Async: Guidelines

It might be tempting to just throw async, await and Awaitable on all your code and go on with your life. And while it is OK to have more async functions than not -- in fact, you should generally not be afraid to make a function async since there is no performance penalty for doing so -- there are some guidelines you should follow in order to make the most efficient use of async.

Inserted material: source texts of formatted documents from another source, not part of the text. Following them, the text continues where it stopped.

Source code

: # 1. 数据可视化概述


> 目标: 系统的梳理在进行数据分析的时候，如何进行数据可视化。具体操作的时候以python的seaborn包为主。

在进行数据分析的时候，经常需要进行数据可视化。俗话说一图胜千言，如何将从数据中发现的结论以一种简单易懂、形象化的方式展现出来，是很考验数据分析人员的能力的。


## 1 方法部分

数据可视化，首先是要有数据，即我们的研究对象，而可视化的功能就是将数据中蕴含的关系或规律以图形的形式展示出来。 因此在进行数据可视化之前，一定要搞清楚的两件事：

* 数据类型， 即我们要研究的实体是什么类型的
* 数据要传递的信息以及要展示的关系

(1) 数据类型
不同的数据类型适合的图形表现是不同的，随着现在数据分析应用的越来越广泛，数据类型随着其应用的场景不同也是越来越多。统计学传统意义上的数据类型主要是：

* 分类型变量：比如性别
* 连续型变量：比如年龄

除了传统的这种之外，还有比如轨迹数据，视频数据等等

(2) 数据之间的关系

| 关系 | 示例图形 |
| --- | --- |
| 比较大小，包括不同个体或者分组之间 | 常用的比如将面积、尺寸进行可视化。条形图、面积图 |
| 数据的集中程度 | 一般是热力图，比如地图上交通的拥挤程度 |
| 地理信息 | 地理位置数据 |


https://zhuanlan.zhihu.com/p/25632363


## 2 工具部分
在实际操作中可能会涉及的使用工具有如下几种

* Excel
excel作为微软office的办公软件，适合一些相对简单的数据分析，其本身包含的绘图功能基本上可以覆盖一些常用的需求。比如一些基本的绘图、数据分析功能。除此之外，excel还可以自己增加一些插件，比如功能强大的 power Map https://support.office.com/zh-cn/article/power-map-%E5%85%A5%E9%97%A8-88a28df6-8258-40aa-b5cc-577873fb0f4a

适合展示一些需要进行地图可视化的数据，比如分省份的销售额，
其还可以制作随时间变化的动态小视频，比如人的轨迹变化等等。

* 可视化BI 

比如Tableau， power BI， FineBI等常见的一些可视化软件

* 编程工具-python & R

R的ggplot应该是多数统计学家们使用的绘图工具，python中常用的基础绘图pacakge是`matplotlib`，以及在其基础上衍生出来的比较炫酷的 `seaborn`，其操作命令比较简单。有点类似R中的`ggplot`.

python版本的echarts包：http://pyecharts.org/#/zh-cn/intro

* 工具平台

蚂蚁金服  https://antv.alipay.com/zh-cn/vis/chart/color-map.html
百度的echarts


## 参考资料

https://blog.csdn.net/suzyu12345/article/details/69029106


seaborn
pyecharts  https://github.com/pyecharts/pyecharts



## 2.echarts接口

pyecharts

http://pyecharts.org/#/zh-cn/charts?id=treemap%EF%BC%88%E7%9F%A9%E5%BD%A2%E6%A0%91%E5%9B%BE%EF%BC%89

Be Liberal, but Careful, with Async

If you are struggling as to whether your code should be async or not, you can generally start with the answer yes and find a reason to say no. For example, a simple hello world program can be made async with no performance penalty. You will likely not get any gain, but you will not get any loss -- and it is setup for any future changes that may require async.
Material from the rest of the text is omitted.